(Data items)
- - -

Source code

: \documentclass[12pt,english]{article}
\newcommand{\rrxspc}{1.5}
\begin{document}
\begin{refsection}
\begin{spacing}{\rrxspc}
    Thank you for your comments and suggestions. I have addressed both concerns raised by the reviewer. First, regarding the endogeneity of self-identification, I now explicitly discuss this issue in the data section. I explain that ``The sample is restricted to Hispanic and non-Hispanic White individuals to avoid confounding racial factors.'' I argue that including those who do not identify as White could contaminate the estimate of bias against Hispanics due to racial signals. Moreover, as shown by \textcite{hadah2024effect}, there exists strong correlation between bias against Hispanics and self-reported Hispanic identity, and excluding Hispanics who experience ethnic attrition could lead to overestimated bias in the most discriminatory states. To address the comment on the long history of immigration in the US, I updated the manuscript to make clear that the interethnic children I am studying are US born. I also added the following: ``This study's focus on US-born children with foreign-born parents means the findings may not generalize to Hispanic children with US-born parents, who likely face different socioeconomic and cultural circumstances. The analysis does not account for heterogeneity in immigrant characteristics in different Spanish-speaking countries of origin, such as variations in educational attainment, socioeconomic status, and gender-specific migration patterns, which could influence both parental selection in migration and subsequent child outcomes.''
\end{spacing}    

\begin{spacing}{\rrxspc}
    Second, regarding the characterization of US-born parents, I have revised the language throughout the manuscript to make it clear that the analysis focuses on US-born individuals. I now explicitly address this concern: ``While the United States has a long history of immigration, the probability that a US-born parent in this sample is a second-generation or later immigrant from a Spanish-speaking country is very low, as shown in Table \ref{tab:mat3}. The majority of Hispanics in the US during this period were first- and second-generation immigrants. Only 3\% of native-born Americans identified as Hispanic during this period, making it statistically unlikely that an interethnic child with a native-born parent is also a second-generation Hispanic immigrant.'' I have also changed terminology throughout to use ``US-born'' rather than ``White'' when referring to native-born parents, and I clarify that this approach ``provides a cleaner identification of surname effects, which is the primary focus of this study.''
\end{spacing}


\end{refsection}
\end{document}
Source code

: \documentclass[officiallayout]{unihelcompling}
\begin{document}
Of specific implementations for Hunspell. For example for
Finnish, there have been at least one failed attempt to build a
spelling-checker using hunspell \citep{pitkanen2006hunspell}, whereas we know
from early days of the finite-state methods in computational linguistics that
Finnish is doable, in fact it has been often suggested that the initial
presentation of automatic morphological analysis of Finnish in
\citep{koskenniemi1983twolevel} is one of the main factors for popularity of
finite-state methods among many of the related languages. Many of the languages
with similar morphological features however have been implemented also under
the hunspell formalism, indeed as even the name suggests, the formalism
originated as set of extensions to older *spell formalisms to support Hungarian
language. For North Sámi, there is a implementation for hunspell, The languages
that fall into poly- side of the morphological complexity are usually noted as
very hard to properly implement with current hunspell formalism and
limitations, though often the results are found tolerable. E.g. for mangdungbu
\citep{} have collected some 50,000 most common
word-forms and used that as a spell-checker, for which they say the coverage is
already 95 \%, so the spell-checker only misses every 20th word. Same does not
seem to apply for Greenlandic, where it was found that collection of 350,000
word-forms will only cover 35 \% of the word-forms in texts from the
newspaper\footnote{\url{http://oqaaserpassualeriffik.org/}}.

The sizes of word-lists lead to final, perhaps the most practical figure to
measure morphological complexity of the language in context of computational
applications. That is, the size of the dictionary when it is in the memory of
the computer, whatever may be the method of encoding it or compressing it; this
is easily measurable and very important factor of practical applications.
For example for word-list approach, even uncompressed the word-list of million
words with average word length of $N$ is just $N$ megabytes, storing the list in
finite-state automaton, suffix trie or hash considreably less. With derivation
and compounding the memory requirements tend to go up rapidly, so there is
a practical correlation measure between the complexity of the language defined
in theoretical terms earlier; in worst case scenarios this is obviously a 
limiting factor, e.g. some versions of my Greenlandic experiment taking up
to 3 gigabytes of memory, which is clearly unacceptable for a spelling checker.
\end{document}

- - -

All of the records shown above should be reproduced exactly.

Source code

: \documentclass[12pt,english]{article}
\newcommand{\rrxspc}{1.5}
\begin{document}
\begin{refsection}
\begin{spacing}{\rrxspc}
    Thank you for your comments and suggestions. I have addressed both concerns raised by the reviewer. First, regarding the endogeneity of self-identification, I now explicitly discuss this issue in the data section. I explain that ``The sample is restricted to Hispanic and non-Hispanic White individuals to avoid confounding racial factors.'' I argue that including those who do not identify as White could contaminate the estimate of bias against Hispanics due to racial signals. Moreover, as shown by \textcite{hadah2024effect}, there exists strong correlation between bias against Hispanics and self-reported Hispanic identity, and excluding Hispanics who experience ethnic attrition could lead to overestimated bias in the most discriminatory states. To address the comment on the long history of immigration in the US, I updated the manuscript to make clear that the interethnic children I am studying are US born. I also added the following: ``This study's focus on US-born children with foreign-born parents means the findings may not generalize to Hispanic children with US-born parents, who likely face different socioeconomic and cultural circumstances. The analysis does not account for heterogeneity in immigrant characteristics in different Spanish-speaking countries of origin, such as variations in educational attainment, socioeconomic status, and gender-specific migration patterns, which could influence both parental selection in migration and subsequent child outcomes.''
\end{spacing}    

\begin{spacing}{\rrxspc}
    Second, regarding the characterization of US-born parents, I have revised the language throughout the manuscript to make it clear that the analysis focuses on US-born individuals. I now explicitly address this concern: ``While the United States has a long history of immigration, the probability that a US-born parent in this sample is a second-generation or later immigrant from a Spanish-speaking country is very low, as shown in Table \ref{tab:mat3}. The majority of Hispanics in the US during this period were first- and second-generation immigrants. Only 3\% of native-born Americans identified as Hispanic during this period, making it statistically unlikely that an interethnic child with a native-born parent is also a second-generation Hispanic immigrant.'' I have also changed terminology throughout to use ``US-born'' rather than ``White'' when referring to native-born parents, and I clarify that this approach ``provides a cleaner identification of surname effects, which is the primary focus of this study.''
\end{spacing}


\end{refsection}
\end{document}
Source code

: \documentclass[officiallayout]{unihelcompling}
\begin{document}
Of specific implementations for Hunspell. For example for
Finnish, there have been at least one failed attempt to build a
spelling-checker using hunspell \citep{pitkanen2006hunspell}, whereas we know
from early days of the finite-state methods in computational linguistics that
Finnish is doable, in fact it has been often suggested that the initial
presentation of automatic morphological analysis of Finnish in
\citep{koskenniemi1983twolevel} is one of the main factors for popularity of
finite-state methods among many of the related languages. Many of the languages
with similar morphological features however have been implemented also under
the hunspell formalism, indeed as even the name suggests, the formalism
originated as set of extensions to older *spell formalisms to support Hungarian
language. For North Sámi, there is a implementation for hunspell, The languages
that fall into poly- side of the morphological complexity are usually noted as
very hard to properly implement with current hunspell formalism and
limitations, though often the results are found tolerable. E.g. for mangdungbu
\citep{} have collected some 50,000 most common
word-forms and used that as a spell-checker, for which they say the coverage is
already 95 \%, so the spell-checker only misses every 20th word. Same does not
seem to apply for Greenlandic, where it was found that collection of 350,000
word-forms will only cover 35 \% of the word-forms in texts from the
newspaper\footnote{\url{http://oqaaserpassualeriffik.org/}}.

The sizes of word-lists lead to final, perhaps the most practical figure to
measure morphological complexity of the language in context of computational
applications. That is, the size of the dictionary when it is in the memory of
the computer, whatever may be the method of encoding it or compressing it; this
is easily measurable and very important factor of practical applications.
For example for word-list approach, even uncompressed the word-list of million
words with average word length of $N$ is just $N$ megabytes, storing the list in
finite-state automaton, suffix trie or hash considreably less. With derivation
and compounding the memory requirements tend to go up rapidly, so there is
a practical correlation measure between the complexity of the language defined
in theoretical terms earlier; in worst case scenarios this is obviously a 
limiting factor, e.g. some versions of my Greenlandic experiment taking up
to 3 gigabytes of memory, which is clearly unacceptable for a spelling checker.
\end{document}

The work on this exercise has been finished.